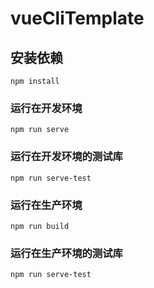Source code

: # vueCliTemplate

## 安装依赖
```
npm install
```

### 运行在开发环境
```
npm run serve
```

### 运行在开发环境的测试库
```
npm run serve-test
```

### 运行在生产环境
```
npm run build
```

### 运行在生产环境的测试库
```
npm run serve-test
```
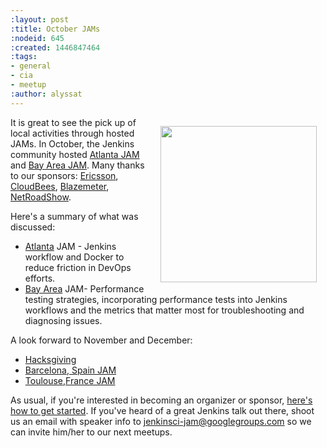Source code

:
 ```yaml
---
:layout: post
:title: October JAMs
:nodeid: 645
:created: 1446847464
:tags:
- general
- cia
- meetup
:author: alyssat
---
```

<div style="float:right; margin:1em">
<img src="http://jenkins-ci.org/sites/default/files/images/october-jams-image_0.jpeg" width=250/>
</div>

<p>It is great to see the pick up of local activities through hosted JAMs. In October, the Jenkins community hosted <a href="http://www.meetup.com/Atlanta-Jenkins-Meetup/events/225877826/">Atlanta JAM</a> and <a href="http://www.meetup.com/jenkinsmeetup/events/225860998/">Bay Area JAM</a>. Many thanks to our sponsors: <a href="http://www.ericsson.com/">Ericsson</a>, <a href="https://www.cloudbees.com/">CloudBees</a>, <a href="https://blazemeter.com/">Blazemeter</a>, <a href="https://www.netroadshow.com/nrs/wp/default.html">NetRoadShow</a>.</p>

<p>Here's a summary of what was discussed:
<ul>
<li><a href="http://www.meetup.com/Atlanta-Jenkins-Meetup/events/225877826/">Atlanta</a> JAM - Jenkins workflow and Docker to reduce friction in DevOps efforts.</li>
<li><a href="http://www.meetup.com/jenkinsmeetup/events/225860998/">Bay Area</a> JAM- Performance testing strategies, incorporating performance tests into Jenkins workflows and the metrics that matter most for troubleshooting and diagnosing issues.</li></ul></p>

<p>A look forward to November and December:
<ul>
<li><a href="https://wiki.jenkins-ci.org/display/JENKINS/Hacksgiving+2015">Hacksgiving</a></li>
<li><a href="http://www.meetup.com/Barcelona-Jenkins-Area-Meetup/">Barcelona, Spain JAM</a></li>
<li><a href="http://www.meetup.com/Toulouse-Jenkins-Area-Meetup/events/226522484/?eventId=226522484">Toulouse,France JAM</a></li></ul></p>

<p>As usual, if you're interested in becoming an organizer or sponsor, <a href="https://wiki.jenkins-ci.org/display/JENKINS/Jenkins+Area+Meetup">here's how to get started</a>.  If you've heard of a great Jenkins talk out there, shoot us an email with speaker info to <a href="mailto:jenkinsci-jam@googlegroups.com">jenkinsci-jam@googlegroups.com</a> so we can invite him/her to our next meetups.</p>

**Task details**
Take the entries above and copy out all lines with the string "display".

**Written answer**
<li><a href="https://wiki.jenkins-ci.org/display/JENKINS/Hacksgiving+2015">Hacksgiving</a></li>
<p>As usual, if you're interested in becoming an organizer or sponsor, <a href="https://wiki.jenkins-ci.org/display/JENKINS/Jenkins+Area+Meetup">here's how to get started</a>.  If you've heard of a great Jenkins talk out there, shoot us an email with speaker info to <a href="mailto:jenkinsci-jam@googlegroups.com">jenkinsci-jam@googlegroups.com</a> so we can invite him/her to our next meetups.</p>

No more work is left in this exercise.